My Bikes (part 2)

euan2solo150I bought my second bike at the age of 14, having saved up money I’d earned working Friday evenings and Saturdays at a greengrocers (yes, child labour was alive and well in those days!). The bike shop I went to was Don Farrel’s on the Edgware Road in NW London; it was a second-hand black racing bike (having been repainted it had no name on it) with four gears and cost me the princely sum of £7. Fifty-five years later, I still have it! It became my touring and commuting bike for many years and is now my back-up bike if my main bike is not available. It’s also fun just to pedal around on a quite venerable yet stylishly simple bike.

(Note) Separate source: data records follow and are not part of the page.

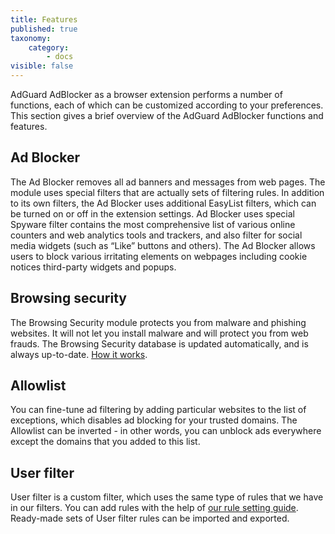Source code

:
 ```yaml
---
title: Features
published: true
taxonomy:
    category:
        - docs
visible: false
---
```


AdGuard AdBlocker as a browser extension performs a number of functions, each of which can be customized according to your preferences. This section gives a brief overview of the AdGuard AdBlocker functions and features.

## Ad Blocker 

The Ad Blocker removes all ad banners and messages from web pages. The module uses special filters that are actually sets of filtering rules. In addition to its own filters, the Ad Blocker uses additional EasyList filters, which can be turned on or off in the extension settings. Ad Blocker uses special Spyware filter contains the most comprehensive list of various online counters and web analytics tools and trackers, and also filter for social media widgets (such as “Like” buttons and others). The Ad Blocker allows users to block various irritating elements on webpages including cookie notices third-party widgets and popups. 

## Browsing security 

The Browsing Security module protects you from malware and phishing websites. It will not let you install malware and will protect you from web frauds. The Browsing Security database is updated automatically, and is always up-to-date. [How it works](https://adguard.com/en/how-malware-blocked.html).

## Allowlist 

You can fine-tune ad filtering by adding particular websites to the list of exceptions, which disables ad blocking for your trusted domains. The Allowlist can be inverted - in other words, you can unblock ads everywhere except the domains that you added to this list.

## User filter

User filter is a custom filter, which uses the same type of rules that we have in our filters. You can add rules with the help of [our rule setting guide](https://kb.adguard.com/en/general/how-to-create-your-own-ad-filters). Ready-made sets of User filter rules can be imported and exported.


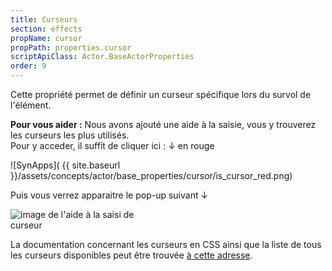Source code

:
 ```yaml
---
title: Curseurs
section: effects
propName: cursor
propPath: properties.cursor
scriptApiClass: Actor.BaseActorProperties
order: 9
---
```


Cette propriété permet de définir un curseur spécifique lors du survol de l'élément.

**Pour vous aider :**
Nous avons ajouté une aide à la saisie, vous y trouverez les curseurs les plus utilisés.<br>
Pour y acceder, il suffit de cliquer ici : ↓ en rouge<br>

![SynApps]( {{ site.baseurl }}/assets/concepts/actor/base_properties/cursor/is_cursor_red.png)

Puis vous verrez apparaitre le pop-up suivant ↓<br>

<image src="/assets/concepts/actor/base_properties/cursor/Helper_cursor_red.png" alt="image de l'aide à la saisi de curseur" style="max-height: 50%; max-width: 50%;"/>

La documentation concernant les curseurs en CSS ainsi que la liste de tous les curseurs disponibles peut être trouvée [à cette adresse](https://developer.mozilla.org/fr/docs/Web/CSS/cursor).
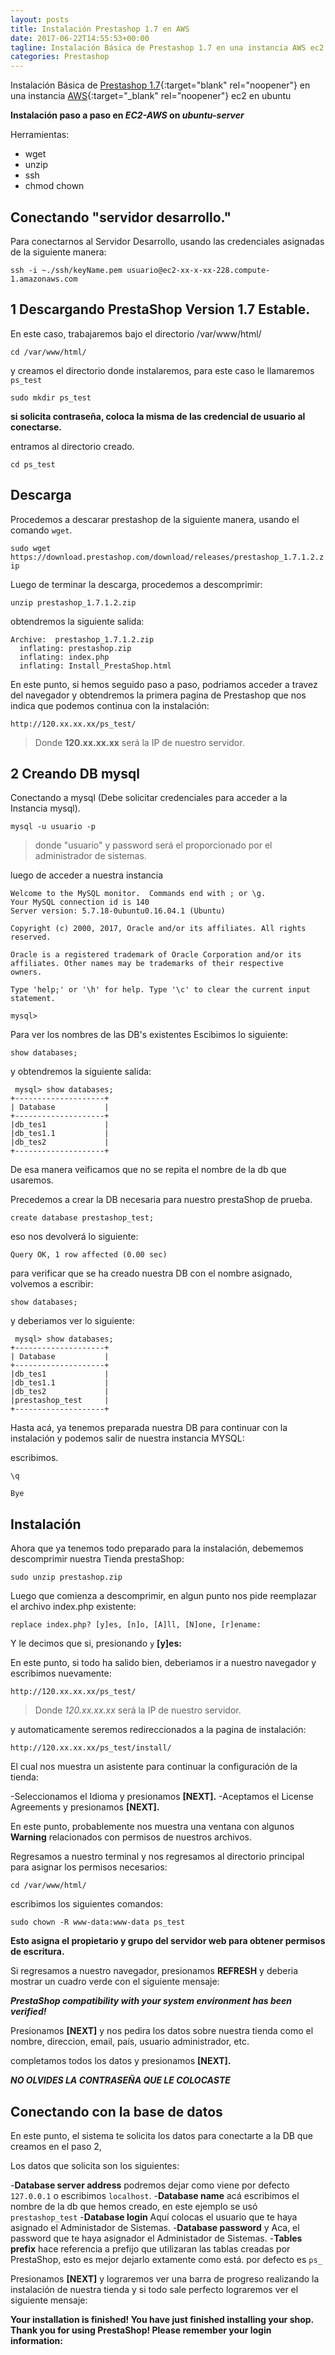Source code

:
 ```yaml
---
layout: posts
title: Instalación Prestashop 1.7 en AWS
date: 2017-06-22T14:55:53+00:00
tagline: Instalación Básica de Prestashop 1.7 en una instancia AWS ec2 en ubuntu
categories: Prestashop
---
```


Instalación Básica de [Prestashop 1.7](https://www.prestashop.com/en){:target="blank" rel="noopener"} en una instancia [AWS](https://aws.amazon.com/){:target="_blank" rel="noopener"} ec2 en ubuntu

**Instalación paso a paso en _EC2-AWS_ on _ubuntu-server_**

Herramientas:

* wget
* unzip
* ssh
* chmod chown

## Conectando "servidor desarrollo."

Para conectarnos al Servidor Desarrollo, usando las credenciales asignadas de la siguiente manera:

`ssh -i ~./ssh/keyName.pem usuario@ec2-xx-x-xx-228.compute-1.amazonaws.com`

## 1 Descargando PrestaShop Version 1.7 Estable.

En este caso, trabajaremos bajo el directorio /var/www/html/

`cd /var/www/html/`

y creamos el directorio donde instalaremos, para este caso le llamaremos `ps_test`

`sudo mkdir ps_test`

**si solicita contraseña, coloca la misma de las credencial de usuario al conectarse.**

entramos al directorio creado.

`cd ps_test`

## Descarga

Procedemos a descarar prestashop de la siguiente manera, usando el comando `wget`.

`sudo wget https://download.prestashop.com/download/releases/prestashop_1.7.1.2.zip`

Luego de terminar la descarga, procedemos a descomprimir:

`unzip prestashop_1.7.1.2.zip`

obtendremos la siguiente salida:

```
Archive:  prestashop_1.7.1.2.zip
  inflating: prestashop.zip          
  inflating: index.php               
  inflating: Install_PrestaShop.html
```

En este punto, si hemos seguido paso a paso, podriamos acceder a travez del navegador y obtendremos la primera pagina de Prestashop que nos indica que podemos continua con la instalación:

`http://120.xx.xx.xx/ps_test/`

> Donde **120.xx.xx.xx** será la IP de nuestro servidor. 

## 2 Creando DB mysql

Conectando a mysql (Debe solicitar credenciales para acceder a la Instancia mysql).

`mysql -u usuario -p`

> donde "usuario" y password será el proporcionado por el administrador de sistemas.

luego de acceder a nuestra instancia 

```
Welcome to the MySQL monitor.  Commands end with ; or \g.
Your MySQL connection id is 140
Server version: 5.7.18-0ubuntu0.16.04.1 (Ubuntu)

Copyright (c) 2000, 2017, Oracle and/or its affiliates. All rights reserved.

Oracle is a registered trademark of Oracle Corporation and/or its
affiliates. Other names may be trademarks of their respective
owners.

Type 'help;' or '\h' for help. Type '\c' to clear the current input statement.

mysql>

```
Para ver los nombres de las DB's existentes Escibimos lo siguiente:

`show databases;`
 
 y obtendremos la siguiente salida:
```
 mysql> show databases;
+--------------------+
| Database           |
+--------------------+
|db_tes1             |
|db_tes1.1           |
|db_tes2             |
+--------------------+
```
De esa manera veificamos que no se repita el nombre de la db que usaremos.

Precedemos a crear la DB necesaria para nuestro prestaShop de prueba.

`create database prestashop_test;`

eso nos devolverá lo siguiente:

```
Query OK, 1 row affected (0.00 sec)
```

para verificar que se ha creado nuestra DB con el nombre asignado, volvemos a escribir:

`show databases;`

y deberiamos ver lo siguiente:

```
 mysql> show databases;
+--------------------+
| Database           |
+--------------------+
|db_tes1             |
|db_tes1.1           |
|db_tes2             |
|prestashop_test     |
+--------------------+
```

Hasta acá, ya tenemos preparada nuestra DB para continuar con la instalación y podemos salir de nuestra instancia MYSQL:

escribimos.

`\q`

```
Bye 
```

## Instalación

Ahora que ya tenemos todo preparado para la instalación, debememos descomprimir nuestra Tienda prestaShop:

`sudo unzip prestashop.zip`

Luego que comienza a descomprimir, en algun punto nos pide reemplazar el archivo index.php existente:

```
replace index.php? [y]es, [n]o, [A]ll, [N]one, [r]ename:
```

Y le decimos que si, presionando `y` **[y]es:**

En este punto, si todo ha salido bien, deberiamos ir a nuestro navegador y escribimos nuevamente:

`http://120.xx.xx.xx/ps_test/`

> Donde *120.xx.xx.xx* será la IP de nuestro servidor.

y automaticamente seremos redireccionados a la pagina de instalación:

`http://120.xx.xx.xx/ps_test/install/`

El cual nos muestra un asistente para continuar la configuración de la tienda:

-Seleccionamos el Idioma y presionamos **[NEXT].**
-Aceptamos el License Agreements y presionamos  **[NEXT].**

En este punto, probablemente nos muestra una ventana con algunos **Warning** relacionados con permisos de nuestros archivos.

Regresamos a nuestro terminal y nos regresamos al directorio principal para asignar los permisos necesarios:

`cd /var/www/html/`

escribimos los siguientes comandos:

`sudo chown -R www-data:www-data ps_test`

**Esto asigna el propietario y grupo del servidor web para obtener permisos de escritura.**

Si regresamos a nuestro navegador, presionamos **REFRESH** y deberia mostrar un cuadro verde con el siguiente mensaje:

**_PrestaShop compatibility with your system environment has been verified!_**

Presionamos **[NEXT]** y nos pedira los datos sobre nuestra tienda como el nombre, direccion, email, país, usuario administrador, etc.

completamos todos los datos y presionamos **[NEXT].**

**_NO OLVIDES LA CONTRASEÑA QUE LE COLOCASTE_**

## Conectando con la base de datos

En este punto, el sistema te solicita los datos para conectarte a la DB que creamos en el paso 2,

Los datos que solicita son los siguientes:

-**Database server address** podremos dejar como viene por defecto `127.0.0.1` o escribimos `localhost`.
-**Database name** acá escribimos el nombre de la db que hemos creado, en este ejemplo se usó `prestashop_test`
-**Database login** Aquí colocas el usuario que te haya asignado el Administador de Sistemas.
-**Database password** y Aca, el password que te haya asignador el Administador de Sistemas.
-**Tables prefix** hace referencia a prefijo que utilizaran las tablas creadas por PrestaShop, esto es mejor dejarlo extamente como está. por defecto es `ps_`

Presionamos **[NEXT]** y lograremos ver una barra de progreso realizando la instalación de nuestra tienda y si todo sale perfecto lograremos ver el siguiente mensaje:

**Your installation is finished! You have just finished installing your shop. Thank you for using PrestaShop! Please remember your login information:**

Anyway, finding the cycle commute from home in Plumstead to Avery Hill College over the top of Shooters Hill every day a bit of a challenge, I decided in 1980 that I could use a few more gears, so lashed out and bought my first NEW bike from the London Bicycle Company in Covent Garden – a Dawes racer with 351 frame and TEN gears! And this is still my main bike which I use for touring and odd local jaunts. It served me well during my working time in London from 1980 to 1991, during which time I was only knocked off my bike three times. On one occasion, to their credit, the police did actually prosecute the driver of a white van(!!) with driving without due care and attention when he hit me broadside at a junction. And a wonderful Asian gentleman who was driving right behind me stopped and gave his name as a witness, and duly appeared to give evidence at Woolwich Magistrates Court when my case was heard. Sometimes, there is justice in this world!

The Dawes bike continued to serve as my commuting bike from 1991 to 1996 when I lived in Guildford and cycled to work at Merrist Wood College. Since moving to Cornwall in 1996, I got all my exercise from smallholding, and didn’t get in much cycling, except for several touring trips. More about that in my next installment!

One thought on “My Bikes (part 2)

  1. Now this time I’ll ditch the clever-clever British cynicism and state, with relief: FIFTY-FIVE YEARS LATER?! Astounding! (as in “they don’t build ’em like that any more” – indeed they don’t!). I say ‘with relief’ because I thought I was the hoarder (my 29 year-old Muddy Fox) – you’ve trumped me.
    I’m glad you and the Dawes (‘nick-name ‘Diana’?) recovered from the broadside. Being knocked off three times reminded me of my motor-biking days – it was the third ‘knock-over’ that persuaded me to give it up – although like so many I really loved it – before the fourth was my ‘last’.